Absolutely. So sleep, I almost think of it as a third medication or a third modality that we're using to help improve things for them. So getting good sleep is super helpful in improving their behavior and their mood regulation and their attention. And getting good sleep is critical for the medications to work well that we're giving them and is very helpful for impulse control. So when a child isn't sleeping well, it becomes nearly impossible to get their medicines balanced.

Dr. Gretchen Hoyle:

And then I think I will take the time, the opportunity to give my usual public service announcement, which is my very, like, this is an unpopular, opinion with the kids that I take care of, but there is no reason, no good reason for your child to have access to their phone at night.

Matt (host):

So many times, but it keeps, it keeps needing to be said. Think I what we're going to do is come out with a merch line. We'll have a, a pictograph. We'll have a cell phone with a circle around it and a slash.

Dr. Gretchen Hoyle:

Right. Cell phone with a little, yeah, a little nighttime scene and be like, Nope, Nope.

Matt (host):

Right. Right.

Dr. Gretchen Hoyle:

So yeah, it is. That's a, that's a big thing. And of course that's not typically happening for my really young kids because they don't have a cell phone yet, but as kids get older and we can talk a lot about like just overall screen exposure during the day. But, and I think that there's a lot of conversation with that. We want to try to mitigate that.

Dr. Gretchen Hoyle:

It definitely causes a lot of dopamine secretion in the brain and that can make it hard to get the medicines to work and all the other behavioral stuff.
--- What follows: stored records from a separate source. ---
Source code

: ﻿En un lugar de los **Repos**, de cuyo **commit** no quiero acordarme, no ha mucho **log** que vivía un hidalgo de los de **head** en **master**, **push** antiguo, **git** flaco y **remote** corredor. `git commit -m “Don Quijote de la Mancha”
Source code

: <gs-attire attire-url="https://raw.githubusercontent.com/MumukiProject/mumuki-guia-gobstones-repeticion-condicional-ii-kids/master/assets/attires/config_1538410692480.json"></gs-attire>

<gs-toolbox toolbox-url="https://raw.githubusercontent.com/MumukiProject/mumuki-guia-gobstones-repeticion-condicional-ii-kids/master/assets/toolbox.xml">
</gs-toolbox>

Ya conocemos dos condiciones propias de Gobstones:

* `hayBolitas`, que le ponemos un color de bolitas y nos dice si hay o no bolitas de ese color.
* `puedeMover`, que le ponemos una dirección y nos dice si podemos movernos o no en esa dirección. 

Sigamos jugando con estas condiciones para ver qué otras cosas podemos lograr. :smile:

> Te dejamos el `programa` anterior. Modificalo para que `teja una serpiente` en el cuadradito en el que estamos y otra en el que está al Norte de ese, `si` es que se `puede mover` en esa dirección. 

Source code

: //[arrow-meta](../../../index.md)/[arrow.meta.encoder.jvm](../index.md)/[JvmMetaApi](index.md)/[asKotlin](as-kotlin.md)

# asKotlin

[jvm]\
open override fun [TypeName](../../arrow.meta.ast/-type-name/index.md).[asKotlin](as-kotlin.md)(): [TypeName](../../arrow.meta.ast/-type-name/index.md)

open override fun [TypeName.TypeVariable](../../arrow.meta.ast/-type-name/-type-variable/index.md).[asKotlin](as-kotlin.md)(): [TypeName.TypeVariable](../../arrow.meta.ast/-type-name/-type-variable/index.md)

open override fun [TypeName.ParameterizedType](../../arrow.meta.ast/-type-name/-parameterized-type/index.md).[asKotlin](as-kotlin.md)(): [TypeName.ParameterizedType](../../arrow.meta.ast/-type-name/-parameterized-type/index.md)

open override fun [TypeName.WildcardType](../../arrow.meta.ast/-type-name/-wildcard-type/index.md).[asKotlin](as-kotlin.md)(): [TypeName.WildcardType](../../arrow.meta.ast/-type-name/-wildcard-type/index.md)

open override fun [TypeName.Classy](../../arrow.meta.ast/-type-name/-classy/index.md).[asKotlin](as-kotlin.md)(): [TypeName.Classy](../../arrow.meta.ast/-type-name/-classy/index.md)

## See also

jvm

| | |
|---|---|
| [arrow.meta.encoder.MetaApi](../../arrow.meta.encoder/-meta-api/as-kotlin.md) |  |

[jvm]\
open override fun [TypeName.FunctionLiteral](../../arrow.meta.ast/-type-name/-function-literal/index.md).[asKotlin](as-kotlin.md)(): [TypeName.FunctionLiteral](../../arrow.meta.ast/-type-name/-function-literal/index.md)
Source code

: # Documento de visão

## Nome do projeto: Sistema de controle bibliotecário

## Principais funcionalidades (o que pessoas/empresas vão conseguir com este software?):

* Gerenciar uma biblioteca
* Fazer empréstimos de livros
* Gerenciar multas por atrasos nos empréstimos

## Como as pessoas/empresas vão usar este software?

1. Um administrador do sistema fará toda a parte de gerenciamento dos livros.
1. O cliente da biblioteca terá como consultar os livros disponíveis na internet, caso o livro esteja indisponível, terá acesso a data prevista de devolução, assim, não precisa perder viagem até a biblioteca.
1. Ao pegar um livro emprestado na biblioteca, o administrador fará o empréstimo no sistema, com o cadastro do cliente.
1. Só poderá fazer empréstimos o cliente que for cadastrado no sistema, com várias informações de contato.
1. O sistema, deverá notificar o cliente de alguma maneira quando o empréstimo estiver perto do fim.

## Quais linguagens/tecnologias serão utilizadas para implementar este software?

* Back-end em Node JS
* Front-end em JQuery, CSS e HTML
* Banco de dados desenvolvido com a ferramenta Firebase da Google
But I can say without equivocation that access at night is just not a good thing. So if I don't have nothing else, I would really encourage parents to recognize that and have that child's like tablet or phone or whatever electronics they have access to during the day, unavailable at night, preferably charging in the parents' room, that kind of thing.

Matt (host):

So it's a complicated situation, but your message is as always one of hope, right?

Dr. Gretchen Hoyle:

Right, right. Absolutely. It is amazing how much better these kids can get when we get the right combination of things going. We need a good diagnosis. We need a solid diagnosis.

Dr. Gretchen Hoyle:

We want to use objective tools to get to that diagnosis. And then we want to balance the medications very carefully, and then really support them with additional therapies and sleep hygiene. And I know that probably listening to this, folks will be like, well, are we always having to do so much medicine? And I get that, but I would say that when people, when kids are quote unquote on fire, like getting kicked out of school or they're really having serious functional impairment, then I do, medicine to me is going to be on the table. Yeah.

Dr. Gretchen Hoyle:

So, and, but I would say that getting with these, these types of families and working with them, it's really one of the most rewarding things that I do because it's amazing how much better kids can get when we get them on the right stuff.

Matt (host):

Yeah. You're, you're kind of like a fireman. You're, you're putting out the, the blaze, right?

Dr. Gretchen Hoyle:

Right.

Matt (host):

Right. Well, Doctor. Hoyle, thank you again. I think this episode is going to help a lot of families feel more understood and give them a roadmap for what to do next.

Dr. Gretchen Hoyle:

Thanks, Matt. And thanks to all the parents listening. And if your child is struggling, it doesn't mean that you've done anything wrong. It means that their brain needs support and we have the tools for that to work.